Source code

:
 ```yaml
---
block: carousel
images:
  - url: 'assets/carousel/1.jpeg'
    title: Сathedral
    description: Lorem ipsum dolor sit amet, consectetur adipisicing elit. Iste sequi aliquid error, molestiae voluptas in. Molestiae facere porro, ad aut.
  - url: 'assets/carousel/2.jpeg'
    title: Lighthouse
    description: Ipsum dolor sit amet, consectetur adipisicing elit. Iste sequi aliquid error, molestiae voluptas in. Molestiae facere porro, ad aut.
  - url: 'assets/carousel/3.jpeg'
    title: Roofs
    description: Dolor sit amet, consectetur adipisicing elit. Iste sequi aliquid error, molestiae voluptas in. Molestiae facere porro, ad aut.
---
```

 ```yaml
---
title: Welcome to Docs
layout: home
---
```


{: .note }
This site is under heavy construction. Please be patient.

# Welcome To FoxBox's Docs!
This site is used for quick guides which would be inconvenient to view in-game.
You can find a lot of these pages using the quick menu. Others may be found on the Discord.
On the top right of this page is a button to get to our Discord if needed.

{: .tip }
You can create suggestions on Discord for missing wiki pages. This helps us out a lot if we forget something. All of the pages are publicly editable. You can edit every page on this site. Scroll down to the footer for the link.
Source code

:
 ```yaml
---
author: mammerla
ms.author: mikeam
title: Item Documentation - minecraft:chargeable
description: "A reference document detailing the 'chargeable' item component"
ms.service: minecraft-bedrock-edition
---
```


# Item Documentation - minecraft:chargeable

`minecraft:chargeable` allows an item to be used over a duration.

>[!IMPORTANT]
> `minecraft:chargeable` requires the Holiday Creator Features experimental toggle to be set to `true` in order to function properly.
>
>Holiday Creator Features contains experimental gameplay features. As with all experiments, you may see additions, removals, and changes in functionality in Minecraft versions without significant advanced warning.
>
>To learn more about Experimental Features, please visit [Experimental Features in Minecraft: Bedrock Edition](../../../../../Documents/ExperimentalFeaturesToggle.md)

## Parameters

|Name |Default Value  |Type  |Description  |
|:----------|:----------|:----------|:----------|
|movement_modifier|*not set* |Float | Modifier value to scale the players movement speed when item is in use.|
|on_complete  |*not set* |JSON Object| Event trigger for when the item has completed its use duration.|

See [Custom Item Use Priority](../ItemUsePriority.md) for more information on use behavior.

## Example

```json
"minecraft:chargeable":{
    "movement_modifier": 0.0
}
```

========================================

→ TASK TO CARRY OUT: Go through the data and show every line where "used" occurs.

→ EXPECTED ANSWER:
This site is used for quick guides which would be inconvenient to view in-game.
`minecraft:chargeable` allows an item to be used over a duration.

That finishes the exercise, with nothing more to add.